Lenovo IdeaPad K1 Tablet
We strongly recommend disabling the Lenovo messages, because they are nothing more than advertisements for movies, music, and other paid services. In fact, throughout our testing, the Lenovo message kept recommending that we buy an explicit rap album from the group LMFAO at Amazon.com. This kind of adult content recommendation would pose a serious problem for families with children.
Bad product recommendation on IdeaPad K1
The home screen is also adorned with shortcuts that toggle the speakers and microphone. A lock-shaped icon allows you to put the device to sleep without hitting the power button.

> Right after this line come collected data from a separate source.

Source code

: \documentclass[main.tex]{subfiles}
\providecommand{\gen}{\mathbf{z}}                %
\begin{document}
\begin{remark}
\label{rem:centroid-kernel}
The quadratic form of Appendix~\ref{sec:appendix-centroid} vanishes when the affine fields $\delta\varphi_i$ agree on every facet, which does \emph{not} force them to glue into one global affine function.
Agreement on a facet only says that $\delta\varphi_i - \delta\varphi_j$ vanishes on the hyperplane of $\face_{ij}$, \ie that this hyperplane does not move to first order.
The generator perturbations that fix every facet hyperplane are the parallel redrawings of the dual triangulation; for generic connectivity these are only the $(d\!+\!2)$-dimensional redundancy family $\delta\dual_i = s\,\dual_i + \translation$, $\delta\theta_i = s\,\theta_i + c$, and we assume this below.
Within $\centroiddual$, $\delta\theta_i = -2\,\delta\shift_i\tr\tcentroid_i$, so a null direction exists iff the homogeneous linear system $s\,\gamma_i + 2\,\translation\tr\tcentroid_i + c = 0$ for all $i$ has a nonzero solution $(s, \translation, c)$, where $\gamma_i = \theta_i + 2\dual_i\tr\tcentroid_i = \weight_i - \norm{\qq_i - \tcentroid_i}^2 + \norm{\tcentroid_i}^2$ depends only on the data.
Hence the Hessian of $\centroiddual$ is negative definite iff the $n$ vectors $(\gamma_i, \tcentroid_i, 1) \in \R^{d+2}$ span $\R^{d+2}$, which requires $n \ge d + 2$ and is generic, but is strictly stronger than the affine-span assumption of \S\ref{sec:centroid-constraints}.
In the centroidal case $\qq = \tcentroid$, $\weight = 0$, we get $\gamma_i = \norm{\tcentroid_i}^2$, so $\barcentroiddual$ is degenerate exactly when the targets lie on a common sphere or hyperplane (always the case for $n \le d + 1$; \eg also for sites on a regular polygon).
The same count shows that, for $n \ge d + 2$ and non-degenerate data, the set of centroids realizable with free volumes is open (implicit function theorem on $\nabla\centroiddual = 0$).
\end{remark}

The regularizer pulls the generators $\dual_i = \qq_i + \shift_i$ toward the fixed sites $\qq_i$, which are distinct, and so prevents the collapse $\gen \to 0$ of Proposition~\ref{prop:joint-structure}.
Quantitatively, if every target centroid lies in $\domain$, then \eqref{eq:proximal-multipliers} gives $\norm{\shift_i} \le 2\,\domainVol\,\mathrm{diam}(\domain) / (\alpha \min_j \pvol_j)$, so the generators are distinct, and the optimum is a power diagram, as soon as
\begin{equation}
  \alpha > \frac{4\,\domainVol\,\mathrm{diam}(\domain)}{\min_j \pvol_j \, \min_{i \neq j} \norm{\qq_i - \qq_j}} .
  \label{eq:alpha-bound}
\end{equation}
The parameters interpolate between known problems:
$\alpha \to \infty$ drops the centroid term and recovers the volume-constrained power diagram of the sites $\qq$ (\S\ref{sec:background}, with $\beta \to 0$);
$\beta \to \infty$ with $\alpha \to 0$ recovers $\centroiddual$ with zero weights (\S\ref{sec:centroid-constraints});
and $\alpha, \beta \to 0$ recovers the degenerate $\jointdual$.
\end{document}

In the middle of the status bar sits the App Wheel button, which looks a lot like a comics-style speech bubble. When you tap it, the App Wheel appears on the right side of the screen, showing thumbnails of your six favorite apps. Swiping up and down on the wheel rotates through these thumbnails, while tapping on one launches its associated app. You can add/remove apps from the wheel by tapping the + / - icon that appears when it is active. This feature is welcome, but we guarantee that first-time Android Honeycomb tablet users will initially confuse the App Wheel with the Recent Apps button in the System bar.
Favorite Apps on the IdeaPad K1
As with other Honeycomb tablets, tapping on the Recent Apps button reveals a scrollable list of thumbnails for your open apps. However, Lenovo has innovated in a major way by adding "close" buttons to the corner of each thumbnail. Tapping one of these red Xs closes its associated app, saving precious system resources.